*ASSIGNED TASK:*
Which lines of the entries hold the string "show"? Copy each one.

[Records from a dataset]
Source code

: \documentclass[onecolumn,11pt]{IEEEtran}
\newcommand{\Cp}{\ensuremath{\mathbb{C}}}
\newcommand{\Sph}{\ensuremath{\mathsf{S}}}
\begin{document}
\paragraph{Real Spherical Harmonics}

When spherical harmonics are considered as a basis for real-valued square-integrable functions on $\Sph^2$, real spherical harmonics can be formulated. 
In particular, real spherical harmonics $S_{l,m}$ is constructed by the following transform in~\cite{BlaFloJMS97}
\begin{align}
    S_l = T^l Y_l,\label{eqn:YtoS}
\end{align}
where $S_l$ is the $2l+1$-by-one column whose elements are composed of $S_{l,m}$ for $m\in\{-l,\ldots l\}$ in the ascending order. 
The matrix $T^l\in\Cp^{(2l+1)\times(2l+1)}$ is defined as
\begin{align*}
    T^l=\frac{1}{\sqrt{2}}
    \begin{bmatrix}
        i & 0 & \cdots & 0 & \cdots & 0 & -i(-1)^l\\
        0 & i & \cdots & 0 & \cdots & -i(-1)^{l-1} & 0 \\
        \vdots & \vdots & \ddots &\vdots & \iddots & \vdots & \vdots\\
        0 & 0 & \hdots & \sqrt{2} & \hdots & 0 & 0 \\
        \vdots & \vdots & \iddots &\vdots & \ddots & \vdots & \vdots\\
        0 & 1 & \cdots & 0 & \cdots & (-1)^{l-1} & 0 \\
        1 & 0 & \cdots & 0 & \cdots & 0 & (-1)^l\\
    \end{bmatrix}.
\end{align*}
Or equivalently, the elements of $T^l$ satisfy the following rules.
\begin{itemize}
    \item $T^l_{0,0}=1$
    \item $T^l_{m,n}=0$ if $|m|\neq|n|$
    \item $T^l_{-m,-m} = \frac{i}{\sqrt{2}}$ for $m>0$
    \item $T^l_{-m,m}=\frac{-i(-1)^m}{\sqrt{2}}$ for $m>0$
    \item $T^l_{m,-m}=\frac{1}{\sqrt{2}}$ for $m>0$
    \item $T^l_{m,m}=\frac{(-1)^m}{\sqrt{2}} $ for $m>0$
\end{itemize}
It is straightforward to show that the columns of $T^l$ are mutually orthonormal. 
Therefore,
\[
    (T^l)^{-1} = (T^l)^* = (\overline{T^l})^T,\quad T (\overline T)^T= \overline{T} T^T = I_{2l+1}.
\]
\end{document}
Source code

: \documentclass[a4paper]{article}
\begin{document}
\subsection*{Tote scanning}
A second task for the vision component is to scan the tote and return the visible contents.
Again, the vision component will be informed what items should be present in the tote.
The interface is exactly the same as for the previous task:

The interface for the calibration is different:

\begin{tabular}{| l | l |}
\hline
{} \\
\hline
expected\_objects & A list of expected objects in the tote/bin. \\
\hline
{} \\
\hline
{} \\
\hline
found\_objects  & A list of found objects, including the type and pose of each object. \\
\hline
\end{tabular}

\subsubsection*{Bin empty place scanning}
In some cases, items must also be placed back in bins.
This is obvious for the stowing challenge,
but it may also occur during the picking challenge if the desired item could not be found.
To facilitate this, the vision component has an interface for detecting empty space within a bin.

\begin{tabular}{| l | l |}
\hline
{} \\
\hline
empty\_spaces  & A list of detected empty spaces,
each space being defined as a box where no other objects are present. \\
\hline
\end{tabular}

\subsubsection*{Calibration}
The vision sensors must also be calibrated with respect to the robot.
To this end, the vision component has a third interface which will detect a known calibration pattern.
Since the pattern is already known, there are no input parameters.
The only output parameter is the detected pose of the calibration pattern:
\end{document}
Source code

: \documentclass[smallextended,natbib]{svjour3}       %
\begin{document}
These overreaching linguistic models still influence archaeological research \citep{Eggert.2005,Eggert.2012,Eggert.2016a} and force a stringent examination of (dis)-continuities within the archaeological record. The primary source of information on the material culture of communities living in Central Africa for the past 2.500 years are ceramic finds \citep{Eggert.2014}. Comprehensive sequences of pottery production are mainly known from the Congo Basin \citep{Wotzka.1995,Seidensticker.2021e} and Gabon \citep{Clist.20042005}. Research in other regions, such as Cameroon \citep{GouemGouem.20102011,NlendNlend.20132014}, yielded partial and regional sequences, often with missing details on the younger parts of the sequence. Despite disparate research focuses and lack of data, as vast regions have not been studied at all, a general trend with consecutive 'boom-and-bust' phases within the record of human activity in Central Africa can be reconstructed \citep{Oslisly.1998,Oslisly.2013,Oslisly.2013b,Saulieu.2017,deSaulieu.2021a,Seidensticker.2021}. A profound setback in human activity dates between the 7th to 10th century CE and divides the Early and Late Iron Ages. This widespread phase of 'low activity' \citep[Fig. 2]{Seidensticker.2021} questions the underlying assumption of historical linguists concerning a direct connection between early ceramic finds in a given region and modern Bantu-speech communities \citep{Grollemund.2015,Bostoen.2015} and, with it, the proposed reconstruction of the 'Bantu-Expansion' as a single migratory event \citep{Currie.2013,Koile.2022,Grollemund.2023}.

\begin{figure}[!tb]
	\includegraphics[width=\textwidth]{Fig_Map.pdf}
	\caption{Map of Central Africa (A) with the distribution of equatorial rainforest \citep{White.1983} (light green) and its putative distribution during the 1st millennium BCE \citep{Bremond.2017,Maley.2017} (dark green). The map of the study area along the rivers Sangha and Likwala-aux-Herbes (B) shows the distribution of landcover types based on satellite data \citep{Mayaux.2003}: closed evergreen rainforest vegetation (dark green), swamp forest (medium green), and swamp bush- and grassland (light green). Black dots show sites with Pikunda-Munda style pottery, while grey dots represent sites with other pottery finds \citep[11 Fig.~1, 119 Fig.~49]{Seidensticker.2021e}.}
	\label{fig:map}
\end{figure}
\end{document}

*WRITTEN ANSWER:*
It is straightforward to show that the columns of $T^l$ are mutually orthonormal. 
	\caption{Map of Central Africa (A) with the distribution of equatorial rainforest \citep{White.1983} (light green) and its putative distribution during the 1st millennium BCE \citep{Bremond.2017,Maley.2017} (dark green). The map of the study area along the rivers Sangha and Likwala-aux-Herbes (B) shows the distribution of landcover types based on satellite data \citep{Mayaux.2003}: closed evergreen rainforest vegetation (dark green), swamp forest (medium green), and swamp bush- and grassland (light green). Black dots show sites with Pikunda-Munda style pottery, while grey dots represent sites with other pottery finds \citep[11 Fig.~1, 119 Fig.~49]{Seidensticker.2021e}.}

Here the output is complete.